Let me try another scenario. A woman says, "I have two children." You respond, "What are their sexes?" She says, "At least one of them is a boy. The other was kidnapped before I was informed of its sex." You're saying that the chance that the kidnapped child is a boy is one out of three, not out of two? To repeat: That's what I gather from the present post, near the beginning of which is the following:

In the correct version of this story, the mathematician says "I have two children", and you ask, "Is at least one a boy?", and she answers "Yes". Then the probability is 1/3 that they are both boys.

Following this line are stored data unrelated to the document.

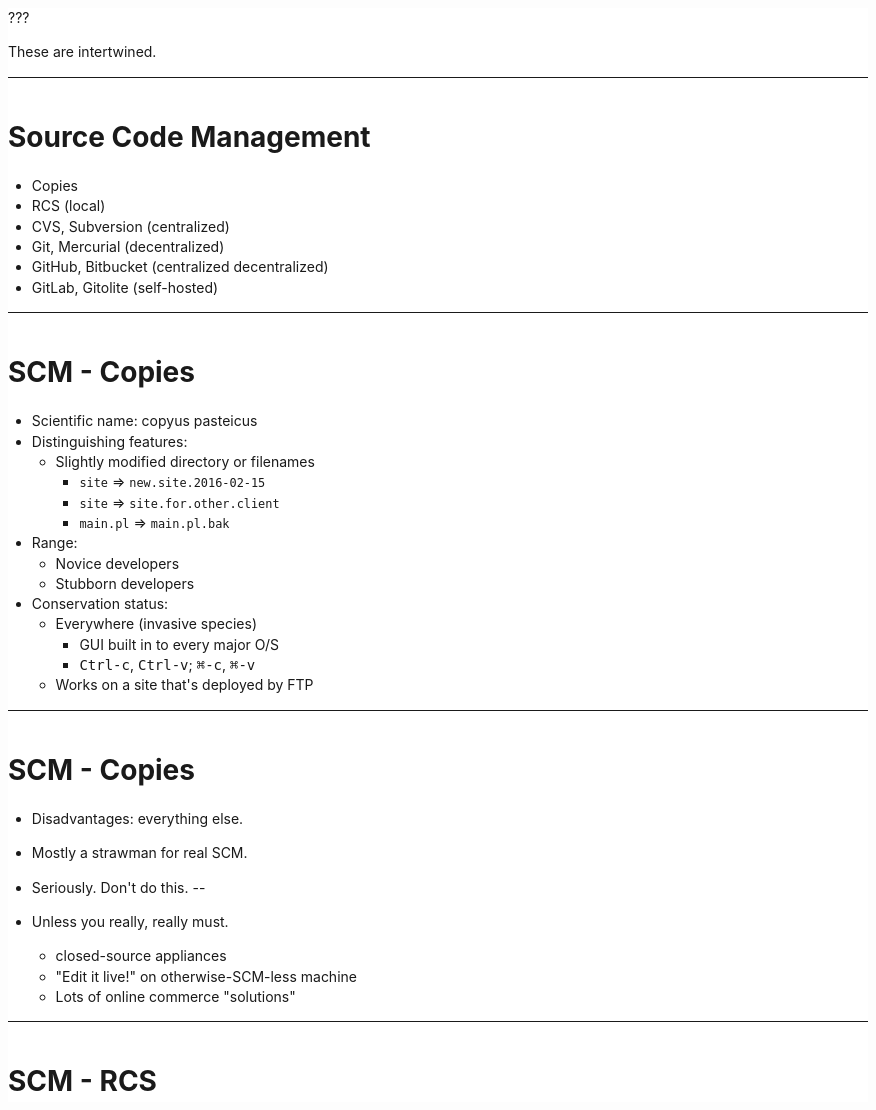 ???

These are intertwined.

---

# Source Code Management

- Copies
- RCS (local)
- CVS, Subversion (centralized)
- Git, Mercurial (decentralized)
- GitHub, Bitbucket (centralized decentralized)
- GitLab, Gitolite (self-hosted)

---

# SCM - Copies

- Scientific name: copyus pasteicus
- Distinguishing features:
  - Slightly modified directory or filenames
      - `site` => `new.site.2016-02-15`
      - `site` => `site.for.other.client`
      - `main.pl` => `main.pl.bak`
- Range:
  - Novice developers
  - Stubborn developers
- Conservation status:
  - Everywhere (invasive species)
      - GUI built in to every major O/S
      - <kbd>Ctrl-c</kbd>, <kbd>Ctrl-v</kbd>; <kbd>⌘-c</kbd>, <kbd>⌘-v</kbd>
  - Works on a site that's deployed by FTP

---

# SCM - Copies

- Disadvantages: everything else.
- Mostly a strawman for real SCM.
- Seriously. Don't do this.
--

- Unless you really, really must.
  - closed-source appliances
  - "Edit it live!" on otherwise-SCM-less machine
  - Lots of online commerce "solutions"

---

# SCM - RCS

Having no training in probability, and having come upon the present website less than a day ago, I'm hoping someone here will be able to explain to me something basic. Let's assume, as is apparently assumed in this post, a 50-50 boy-girl chance. In other words, the chance is one out of two that a child will be a boy -- or that it will be a girl. A woman says, "I have two children." You respond, "Boys or girls?" She says, "Well, at least one of them is a boy. I haven't yet been informed of the sex of the other, to whom I've just given birth." You're saying that the chance that the newborn is a boy is one out of three, not one out of two? That's what I gather from the present post, near the beginning of which is the following:

In the correct version of this story, the mathematician says "I have two children", and you ask, "Is at least one a boy?", and she answers "Yes". Then the probability is 1/3 that they are both boys.